The company wants to investigate communities of players that play the same openings  

Write a function that receives as input a list of ECO codes 'ecoCodes' and construct a networkx graph as follows 

 * Nodes are labeled with usernames
 * A directed edge from user1 to user 2 if a game g exists such that g's ECO is in the ecoCodes list, user1 played White and user2 played Black
 * Each directed edge is labeled with the result of the game it represents.
 
 Using that graph, return the following dictionary:
 
 { 'graph' : the networkx graph,
   'mostWhite' : username that played the most games as White ,   
   'mostBlack' : username that played the most games as black  ,
   'keyPlayers' : list of usernames with highest betweenness centrality 
 }
 
 Assume the length of ecoCodes is restricted to at most 5. For efficiency evaluation, we will use the 5 ECO codes with the most  games.
 

In [58]:
def list_max(dic):
    res = []
    max_value = max(dic.values())
    for k,v in dic.items():
        if v == max_value:
           res.append(k) 
    return res
def opening_community(games_collection,ecoCodes):
    #your code here
    # Return dictionary below with corresponding values
    """
    return { 'graph' : the networkx graph
    'mostWhite' : username that played the most games as White 
    'mostBlack' : username that played the most games as black 
    'keyPlayers' : list of usernames with highest betweenness centrality 
    }
    """
    pipeline = [
    {
        '$match': {
            'ECO': {
                '$in': ecoCodes
            }
        }
    }, {
        '$project': {
            'White': '$White', 
            'Black': '$Black', 
            'result': '$result', 
            '_id': 0
        }
    }
    ]
    
    cursor = games_collection.aggregate(pipeline)
    df = pd.DataFrame(cursor)
    g = nx.from_pandas_edgelist(df, "White", "Black", edge_attr="result", create_using=nx.MultiDiGraph())

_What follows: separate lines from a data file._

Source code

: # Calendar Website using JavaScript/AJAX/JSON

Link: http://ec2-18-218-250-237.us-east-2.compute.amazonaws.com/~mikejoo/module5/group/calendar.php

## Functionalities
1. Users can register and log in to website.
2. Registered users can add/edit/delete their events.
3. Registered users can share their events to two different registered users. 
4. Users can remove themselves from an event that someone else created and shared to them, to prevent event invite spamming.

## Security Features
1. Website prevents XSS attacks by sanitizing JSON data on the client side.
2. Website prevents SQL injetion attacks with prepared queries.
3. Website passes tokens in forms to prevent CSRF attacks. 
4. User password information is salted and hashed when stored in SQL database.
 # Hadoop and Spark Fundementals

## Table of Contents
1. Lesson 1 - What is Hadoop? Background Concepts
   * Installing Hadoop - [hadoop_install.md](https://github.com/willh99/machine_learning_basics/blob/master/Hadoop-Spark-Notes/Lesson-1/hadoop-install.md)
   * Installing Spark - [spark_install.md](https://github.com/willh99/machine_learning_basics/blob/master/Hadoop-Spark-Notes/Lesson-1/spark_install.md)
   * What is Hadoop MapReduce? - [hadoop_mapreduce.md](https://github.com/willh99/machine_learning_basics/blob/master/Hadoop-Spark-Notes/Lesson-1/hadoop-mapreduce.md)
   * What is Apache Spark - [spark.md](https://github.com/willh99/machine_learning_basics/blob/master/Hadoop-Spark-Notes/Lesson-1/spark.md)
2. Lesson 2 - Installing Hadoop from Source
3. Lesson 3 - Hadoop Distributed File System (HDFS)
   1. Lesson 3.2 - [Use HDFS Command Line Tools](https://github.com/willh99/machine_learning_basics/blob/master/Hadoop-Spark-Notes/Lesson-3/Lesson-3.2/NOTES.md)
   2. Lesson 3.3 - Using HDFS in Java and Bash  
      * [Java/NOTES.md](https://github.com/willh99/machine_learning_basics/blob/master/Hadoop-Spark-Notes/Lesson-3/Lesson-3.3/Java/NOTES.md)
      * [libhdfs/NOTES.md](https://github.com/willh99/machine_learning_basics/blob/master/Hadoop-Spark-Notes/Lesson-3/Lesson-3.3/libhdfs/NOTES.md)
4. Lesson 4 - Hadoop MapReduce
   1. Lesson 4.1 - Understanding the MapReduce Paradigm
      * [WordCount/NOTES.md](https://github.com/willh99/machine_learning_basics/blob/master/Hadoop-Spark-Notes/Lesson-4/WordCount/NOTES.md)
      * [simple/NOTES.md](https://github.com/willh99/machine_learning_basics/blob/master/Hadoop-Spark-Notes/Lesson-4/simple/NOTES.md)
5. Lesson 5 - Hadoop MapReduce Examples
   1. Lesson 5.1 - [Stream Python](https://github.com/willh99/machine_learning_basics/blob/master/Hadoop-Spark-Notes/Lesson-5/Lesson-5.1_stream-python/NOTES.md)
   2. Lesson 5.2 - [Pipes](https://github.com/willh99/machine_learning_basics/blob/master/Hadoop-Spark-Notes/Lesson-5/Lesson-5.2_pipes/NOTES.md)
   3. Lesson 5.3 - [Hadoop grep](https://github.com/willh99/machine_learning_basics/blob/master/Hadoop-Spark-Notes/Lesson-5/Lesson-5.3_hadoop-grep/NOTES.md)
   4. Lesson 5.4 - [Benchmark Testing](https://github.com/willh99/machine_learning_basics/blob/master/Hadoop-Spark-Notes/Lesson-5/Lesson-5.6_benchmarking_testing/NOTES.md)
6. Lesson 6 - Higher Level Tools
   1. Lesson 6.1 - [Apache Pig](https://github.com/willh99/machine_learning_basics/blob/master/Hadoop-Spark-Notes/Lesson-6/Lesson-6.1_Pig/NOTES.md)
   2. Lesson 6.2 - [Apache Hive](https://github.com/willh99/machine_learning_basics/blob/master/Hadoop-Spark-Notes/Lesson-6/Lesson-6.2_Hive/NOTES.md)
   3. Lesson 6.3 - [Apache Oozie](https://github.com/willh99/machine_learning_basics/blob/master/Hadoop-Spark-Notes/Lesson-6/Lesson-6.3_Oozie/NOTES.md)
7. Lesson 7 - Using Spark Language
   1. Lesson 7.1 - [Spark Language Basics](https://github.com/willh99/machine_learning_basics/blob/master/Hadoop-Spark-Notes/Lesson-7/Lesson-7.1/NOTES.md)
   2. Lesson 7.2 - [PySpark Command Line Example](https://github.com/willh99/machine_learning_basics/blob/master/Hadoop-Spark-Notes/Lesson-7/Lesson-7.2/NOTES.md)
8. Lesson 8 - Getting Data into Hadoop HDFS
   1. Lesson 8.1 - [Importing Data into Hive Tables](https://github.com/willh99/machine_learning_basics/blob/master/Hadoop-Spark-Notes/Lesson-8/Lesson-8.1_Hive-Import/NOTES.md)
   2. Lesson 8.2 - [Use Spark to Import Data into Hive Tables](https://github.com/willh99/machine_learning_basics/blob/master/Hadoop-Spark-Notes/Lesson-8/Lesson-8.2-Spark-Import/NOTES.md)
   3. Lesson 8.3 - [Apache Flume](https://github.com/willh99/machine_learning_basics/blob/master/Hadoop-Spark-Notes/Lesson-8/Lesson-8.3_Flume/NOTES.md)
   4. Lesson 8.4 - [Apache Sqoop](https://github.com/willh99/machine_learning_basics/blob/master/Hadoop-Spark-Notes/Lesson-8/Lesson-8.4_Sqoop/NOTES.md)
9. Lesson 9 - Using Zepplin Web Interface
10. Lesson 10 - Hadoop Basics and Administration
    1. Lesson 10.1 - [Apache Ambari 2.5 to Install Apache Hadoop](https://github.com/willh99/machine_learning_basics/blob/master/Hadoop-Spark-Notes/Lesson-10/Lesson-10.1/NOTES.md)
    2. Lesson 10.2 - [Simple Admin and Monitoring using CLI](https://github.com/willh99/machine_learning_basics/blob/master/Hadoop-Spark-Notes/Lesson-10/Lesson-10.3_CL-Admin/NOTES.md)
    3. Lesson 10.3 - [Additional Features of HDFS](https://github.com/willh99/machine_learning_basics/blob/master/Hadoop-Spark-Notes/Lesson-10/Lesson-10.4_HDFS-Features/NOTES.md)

    list_white_user = max(g.out_degree())
    list_white_user = list_white_user[0]
    list_black_user = max(g.in_degree())
    list_black_user = list_black_user[0]
    
    g2 = nx.DiGraph(g)
    centrality = nx.betweenness_centrality(g2)
    centrality = list_max(centrality)
    
    result_dic = {}
    result_dic["graph"] = g
    result_dic["mostWhite"] = list_white_user
    result_dic["mostBlack"] = list_black_user
    result_dic["keyPlayers"] = centrality
    return result_dic

ecoCodes = ["B20", "B39", "A40", "B28", "B12"]
import time
start_time = time.time()
result_dic = opening_community(games_collection,ecoCodes)
print("--- %s seconds ---" % (time.time() - start_time))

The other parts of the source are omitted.